Medecinews. Quel regard portez-vous sur la lutte contre les fraudes par la CNAM?
Didier Ménard. Elle se fonde essentiellement sur des statistiques. Ce n’est pas une analyse des pratiques professionnelles. C’est la limite de la démarche. Ce sont des statisticiens qui regardent à travers les chiffres les pratiques professionnelles. Ils décident qu’à un moment donné, il y a abus ou fraude.
Pour définir la frontière entre la chirurgie réparatrice et la chirurgie esthétique, la société savante a été consultée.

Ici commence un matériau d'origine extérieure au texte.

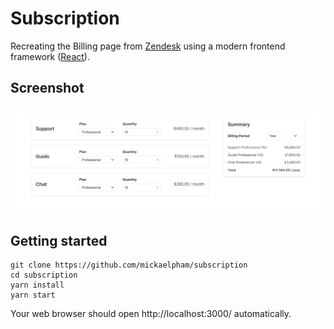 # Subscription

Recreating the Billing page from [Zendesk](https://www.zendesk.com/) using a
modern frontend framework ([React](https://reactjs.org/)).

## Screenshot

![subscription-preview](subscription.png)

## Getting started

```
git clone https://github.com/mickaelpham/subscription
cd subscription
yarn install
yarn start
```

Your web browser should open http://localhost:3000/ automatically.
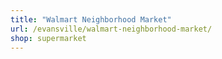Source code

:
 ```yaml
---
title: "Walmart Neighborhood Market"
url: /evansville/walmart-neighborhood-market/
shop: supermarket
---
```

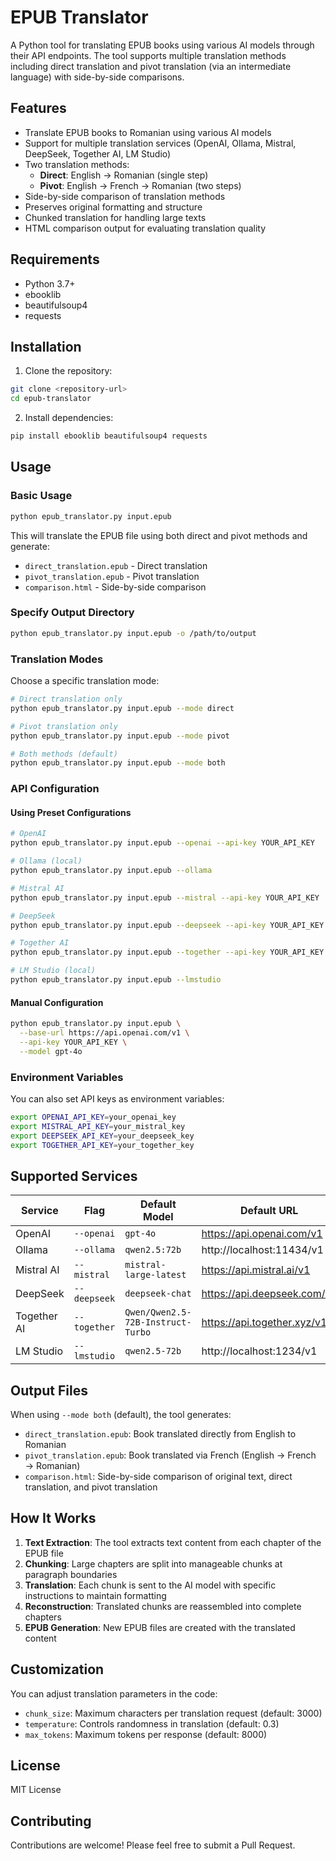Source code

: # EPUB Translator

A Python tool for translating EPUB books using various AI models through their API endpoints. The tool supports multiple translation methods including direct translation and pivot translation (via an intermediate language) with side-by-side comparisons.

## Features

- Translate EPUB books to Romanian using various AI models
- Support for multiple translation services (OpenAI, Ollama, Mistral, DeepSeek, Together AI, LM Studio)
- Two translation methods:
  - **Direct**: English → Romanian (single step)
  - **Pivot**: English → French → Romanian (two steps)
- Side-by-side comparison of translation methods
- Preserves original formatting and structure
- Chunked translation for handling large texts
- HTML comparison output for evaluating translation quality

## Requirements

- Python 3.7+
- ebooklib
- beautifulsoup4
- requests

## Installation

1. Clone the repository:
```bash
git clone <repository-url>
cd epub-translator
```

2. Install dependencies:
```bash
pip install ebooklib beautifulsoup4 requests
```

## Usage

### Basic Usage

```bash
python epub_translator.py input.epub
```

This will translate the EPUB file using both direct and pivot methods and generate:
- `direct_translation.epub` - Direct translation
- `pivot_translation.epub` - Pivot translation
- `comparison.html` - Side-by-side comparison

### Specify Output Directory

```bash
python epub_translator.py input.epub -o /path/to/output
```

### Translation Modes

Choose a specific translation mode:
```bash
# Direct translation only
python epub_translator.py input.epub --mode direct

# Pivot translation only
python epub_translator.py input.epub --mode pivot

# Both methods (default)
python epub_translator.py input.epub --mode both
```

### API Configuration

#### Using Preset Configurations

```bash
# OpenAI
python epub_translator.py input.epub --openai --api-key YOUR_API_KEY

# Ollama (local)
python epub_translator.py input.epub --ollama

# Mistral AI
python epub_translator.py input.epub --mistral --api-key YOUR_API_KEY

# DeepSeek
python epub_translator.py input.epub --deepseek --api-key YOUR_API_KEY

# Together AI
python epub_translator.py input.epub --together --api-key YOUR_API_KEY

# LM Studio (local)
python epub_translator.py input.epub --lmstudio
```

#### Manual Configuration

```bash
python epub_translator.py input.epub \
  --base-url https://api.openai.com/v1 \
  --api-key YOUR_API_KEY \
  --model gpt-4o
```

### Environment Variables

You can also set API keys as environment variables:
```bash
export OPENAI_API_KEY=your_openai_key
export MISTRAL_API_KEY=your_mistral_key
export DEEPSEEK_API_KEY=your_deepseek_key
export TOGETHER_API_KEY=your_together_key
```

## Supported Services

| Service      | Flag        | Default Model     | Default URL              |
|--------------|-------------|-------------------|--------------------------|
| OpenAI       | `--openai`  | `gpt-4o`          | https://api.openai.com/v1 |
| Ollama       | `--ollama`  | `qwen2.5:72b`     | http://localhost:11434/v1 |
| Mistral AI   | `--mistral` | `mistral-large-latest` | https://api.mistral.ai/v1 |
| DeepSeek     | `--deepseek`| `deepseek-chat`   | https://api.deepseek.com/v1 |
| Together AI  | `--together`| `Qwen/Qwen2.5-72B-Instruct-Turbo` | https://api.together.xyz/v1 |
| LM Studio    | `--lmstudio`| `qwen2.5-72b`     | http://localhost:1234/v1 |

## Output Files

When using `--mode both` (default), the tool generates:
- `direct_translation.epub`: Book translated directly from English to Romanian
- `pivot_translation.epub`: Book translated via French (English → French → Romanian)
- `comparison.html`: Side-by-side comparison of original text, direct translation, and pivot translation

## How It Works

1. **Text Extraction**: The tool extracts text content from each chapter of the EPUB file
2. **Chunking**: Large chapters are split into manageable chunks at paragraph boundaries
3. **Translation**: Each chunk is sent to the AI model with specific instructions to maintain formatting
4. **Reconstruction**: Translated chunks are reassembled into complete chapters
5. **EPUB Generation**: New EPUB files are created with the translated content

## Customization

You can adjust translation parameters in the code:
- `chunk_size`: Maximum characters per translation request (default: 3000)
- `temperature`: Controls randomness in translation (default: 0.3)
- `max_tokens`: Maximum tokens per response (default: 8000)

## License

MIT License

## Contributing

Contributions are welcome! Please feel free to submit a Pull Request.
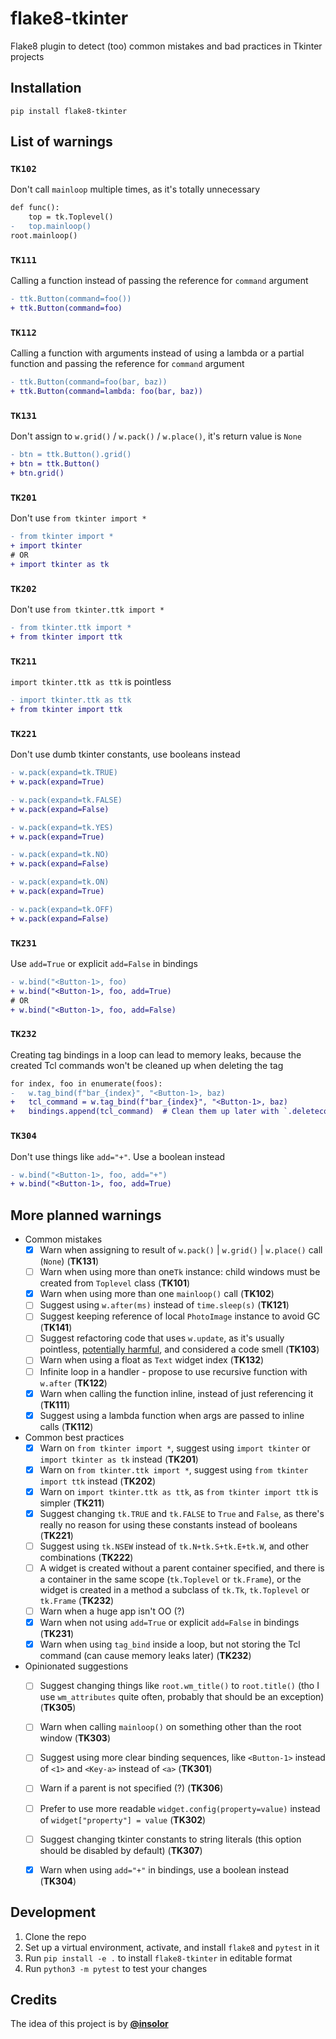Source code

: # flake8-tkinter

Flake8 plugin to detect (too) common mistakes and bad practices in Tkinter projects

## Installation

```
pip install flake8-tkinter
```


## List of warnings


### `TK102`
Don't call `mainloop` multiple times, as it's totally unnecessary

```diff
def func():
    top = tk.Toplevel()
-   top.mainloop()
root.mainloop()
```

### `TK111`
Calling a function instead of passing the reference for `command` argument

```diff
- ttk.Button(command=foo())
+ ttk.Button(command=foo)
```

### `TK112`
Calling a function with arguments instead of using a lambda or a partial function and passing the reference for `command` argument

```diff
- ttk.Button(command=foo(bar, baz))
+ ttk.Button(command=lambda: foo(bar, baz))
```

### `TK131`
Don't assign to `w.grid()` / `w.pack()` / `w.place()`, it's return value is `None`

```diff
- btn = ttk.Button().grid()
+ btn = ttk.Button()
+ btn.grid()
```

### `TK201`
Don't use `from tkinter import *`

```diff
- from tkinter import *
+ import tkinter
# OR
+ import tkinter as tk
```

### `TK202`
Don't use `from tkinter.ttk import *`


```diff
- from tkinter.ttk import *
+ from tkinter import ttk
```

### `TK211`
`import tkinter.ttk as ttk` is pointless

```diff
- import tkinter.ttk as ttk
+ from tkinter import ttk
```

### `TK221`
Don't use dumb tkinter constants, use booleans instead

```diff
- w.pack(expand=tk.TRUE)
+ w.pack(expand=True)

- w.pack(expand=tk.FALSE)
+ w.pack(expand=False)

- w.pack(expand=tk.YES)
+ w.pack(expand=True)

- w.pack(expand=tk.NO)
+ w.pack(expand=False)

- w.pack(expand=tk.ON)
+ w.pack(expand=True)

- w.pack(expand=tk.OFF)
+ w.pack(expand=False)
```

### `TK231`
Use `add=True` or explicit `add=False` in bindings

```diff
- w.bind("<Button-1>, foo)
+ w.bind("<Button-1>, foo, add=True)
# OR
+ w.bind("<Button-1>, foo, add=False)
```

### `TK232`
Creating tag bindings in a loop can lead to memory leaks, because the created Tcl commands won't be cleaned up when deleting the tag

```diff
for index, foo in enumerate(foos):
-   w.tag_bind(f"bar_{index}", "<Button-1>, baz)
+   tcl_command = w.tag_bind(f"bar_{index}", "<Button-1>, baz)
+   bindings.append(tcl_command)  # Clean them up later with `.deletecommand()`
```

### `TK304`
Don't use things like `add="+"`. Use a boolean instead

```diff
- w.bind("<Button-1>, foo, add="+")
+ w.bind("<Button-1>, foo, add=True)
```

## More planned warnings

- Common mistakes
  - [x] Warn when assigning to result of `w.pack()` | `w.grid()` | `w.place()` call (`None`) (**TK131**)
  - [ ] Warn when using more than one`Tk` instance: child windows must be created from `Toplevel` class (**TK101**)
  - [x] Warn when using more than one `mainloop()` call (**TK102**)
  - [ ] Suggest using `w.after(ms)` instead of `time.sleep(s)` (**TK121**)
  - [ ] Suggest keeping reference of local `PhotoImage` instance to avoid GC (**TK141**)
  - [ ] Suggest refactoring code that uses `w.update`, as it's usually pointless, [potentially harmful](https://wiki.tcl-lang.org/page/Update+considered+harmful), and considered a code smell (**TK103**)
  - [ ] Warn when using a float as `Text` widget index (**TK132**)
  - [ ] Infinite loop in a handler - propose to use recursive function with `w.after` (**TK122**)
  - [x] Warn when calling the function inline, instead of just referencing it (**TK111**)
  - [x] Suggest using a lambda function when args are passed to inline calls (**TK112**)

- Common best practices
  - [x] Warn on `from tkinter import *`, suggest using `import tkinter` or `import tkinter as tk` instead (**TK201**)
  - [x] Warn on `from tkinter.ttk import *`, suggest using `from tkinter import ttk` instead (**TK202**)
  - [x] Warn on `import tkinter.ttk as ttk`, as `from tkinter import ttk` is simpler (**TK211**)
  - [x] Suggest changing `tk.TRUE` and `tk.FALSE` to `True` and `False`, as there's really no reason for using these constants instead of booleans (**TK221**)
  - [ ] Suggest using `tk.NSEW` instead of `tk.N+tk.S+tk.E+tk.W`, and other combinations (**TK222**)
  - [ ] A widget is created without a parent container specified, and there is a container in the same scope (`tk.Toplevel` or `tk.Frame`), or the widget is created in a method a subclass of `tk.Tk`, `tk.Toplevel` or `tk.Frame` (**TK232**)
  - [ ] Warn when a huge app isn't OO (?)
  - [x] Warn when not using `add=True` or explicit `add=False` in bindings (**TK231**)
  - [x] Warn when using `tag_bind` inside a loop, but not storing the Tcl command (can cause memory leaks later) (**TK232**)

- Opinionated suggestions
  - [ ] Suggest changing things like `root.wm_title()` to `root.title()` (tho I use `wm_attributes` quite often, probably that should be an exception) (**TK305**)
  - [ ] Warn when calling `mainloop()` on something other than the root window  (**TK303**)
  - [ ] Suggest using more clear binding sequences, like `<Button-1>` instead of `<1>` and `<Key-a>` instead of `<a>` (**TK301**)
  - [ ] Warn if a parent is not specified (?) (**TK306**)
  - [ ] Prefer to use more readable `widget.config(property=value)` instead of `widget["property"] = value` (**TK302**)
  - [ ] Suggest changing tkinter constants to string literals (this option should be disabled by default) (**TK307**)
  - [x] Warn when using `add="+"` in bindings, use a boolean instead (**TK304**)


## Development
1. Clone the repo
2. Set up a virtual environment, activate, and install `flake8` and `pytest` in it
3. Run `pip install -e .` to install `flake8-tkinter` in editable format
4. Run `python3 -m pytest` to test your changes


## Credits
The idea of this project is by [**@insolor**](https://github.com/insolor)

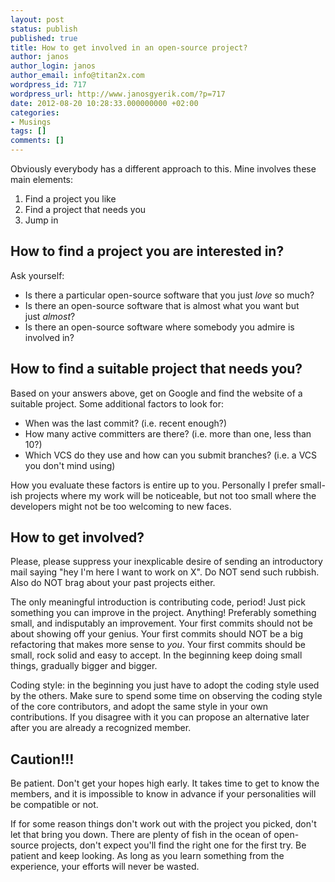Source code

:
 ```yaml
---
layout: post
status: publish
published: true
title: How to get involved in an open-source project?
author: janos
author_login: janos
author_email: info@titan2x.com
wordpress_id: 717
wordpress_url: http://www.janosgyerik.com/?p=717
date: 2012-08-20 10:28:33.000000000 +02:00
categories:
- Musings
tags: []
comments: []
---
```

Obviously everybody has a different approach to this. Mine involves these main elements:
<ol>
	<li>Find a project you like</li>
	<li>Find a project that needs you</li>
	<li>Jump in</li>
</ol>
<h2>How to find a project you are interested in?</h2>
Ask yourself:
<ul>
	<li>Is there a particular open-source software that you just <em>love</em> so much?</li>
	<li>Is there an open-source software that is almost what you want but just <em>almost</em>?</li>
	<li>Is there an open-source software where somebody you admire is involved in?</li>
</ul>
<h2>How to find a suitable project that needs you?</h2>
Based on your answers above, get on Google and find the website of a suitable project. Some additional factors to look for:
<ul>
	<li>When was the last commit? (i.e. recent enough?)</li>
	<li>How many active committers are there? (i.e. more than one, less than 10?)</li>
	<li>Which VCS do they use and how can you submit branches? (i.e. a VCS you don't mind using)</li>
</ul>
How you evaluate these factors is entire up to you. Personally I prefer small-ish projects where my work will be noticeable, but not too small where the developers might not be too welcoming to new faces.
<h2>How to get involved?</h2>
Please, please suppress your inexplicable desire of sending an introductory mail saying "hey I'm here I want to work on X". Do NOT send such rubbish. Also do NOT brag about your past projects either.

The only meaningful introduction is contributing code, period! Just pick something you can improve in the project. Anything! Preferably something small, and indisputably an improvement. Your first commits should not be about showing off your genius. Your first commits should NOT be a big refactoring that makes more sense to <em>you</em>. Your first commits should be small, rock solid and easy to accept. In the beginning keep doing small things, gradually bigger and bigger.

Coding style: in the beginning you just have to adopt the coding style used by the others. Make sure to spend some time on observing the coding style of the core contributors, and adopt the same style in your own contributions. If you disagree with it you can propose an alternative later after you are already a recognized member.
<h2>Caution!!!</h2>
Be patient. Don't get your hopes high early. It takes time to get to know the members, and it is impossible to know in advance if your personalities will be compatible or not.

If for some reason things don't work out with the project you picked, don't let that bring you down. There are plenty of fish in the ocean of open-source projects, don't expect you'll find the right one for the first try. Be patient and keep looking. As long as you learn something from the experience, your efforts will never be wasted.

D.M. Soyons courageux jusqu’au bout. Ce type de démarche devrait être mené pour tout type de pratique. C’est bien que l’on s’interroge sur la définition des pratiques, mais on ne le fait qu’à partir de la fraude. C’est une manière un peu bizarre de rentrer dans la définition des pratiques . Je crois que cela dénote d’un mauvais état d’esprit. On ne veut pas s’attaquer au vrai problème de l’organisation des soins en France. On explique que le déficit de la Sécurité sociale est dû aux malades qui abusent, aux professionnels qui ne respectent pas les règles. C’est un discours d’exclusion qui oppose les malades contre les bien-portants. Si vous me dites qu’une circoncision d’un enfant dans mon quartier est une opération esthétique et que les parents doivent payer, d’accord. Mais qu’est-ce qu’on fait, si faute de moyens, les parents font la circoncision sur la table de la cuisine ? Je raisonne en termes de santé publique.

C’est-à-dire ?
D.M. C’est une question de réflexion autour des pratiques médicales. Par exemple, la définition des arrêts de travail. Est-ce que c’est un arrêt thérapeutique, ou est-ce un geste de complaisance pour les patients ? C’est un vrai débat. Pour moi, l’arrêt maladie est une thérapeutique. Et je peux justifier tous mes arrêts maladie. Aujourd’hui, je ne suis pas d’accord avec mon médecin conseil sur le temps de repos après un accouchement. L’assurance maladie pense qu’il faut remettre rapidement les femmes au travail. Au contraire, je pense que dans le quartier où je travaille, il faut privilégier la relation mère-enfant le maximum de temps possible, car des études ont montré que se jouaient des choses déterminantes pour l’avenir de l’enfant. Donc, lorsque je prescris des arrêts aux mères qui viennent d’accoucher, je dis que j’investis dans la santé de l’enfant, de la mère et celle du quartier. Pendant de longues années, l’Assurance maladie comprenait cette démarche. Maintenant on me dit que c’est de l’abus.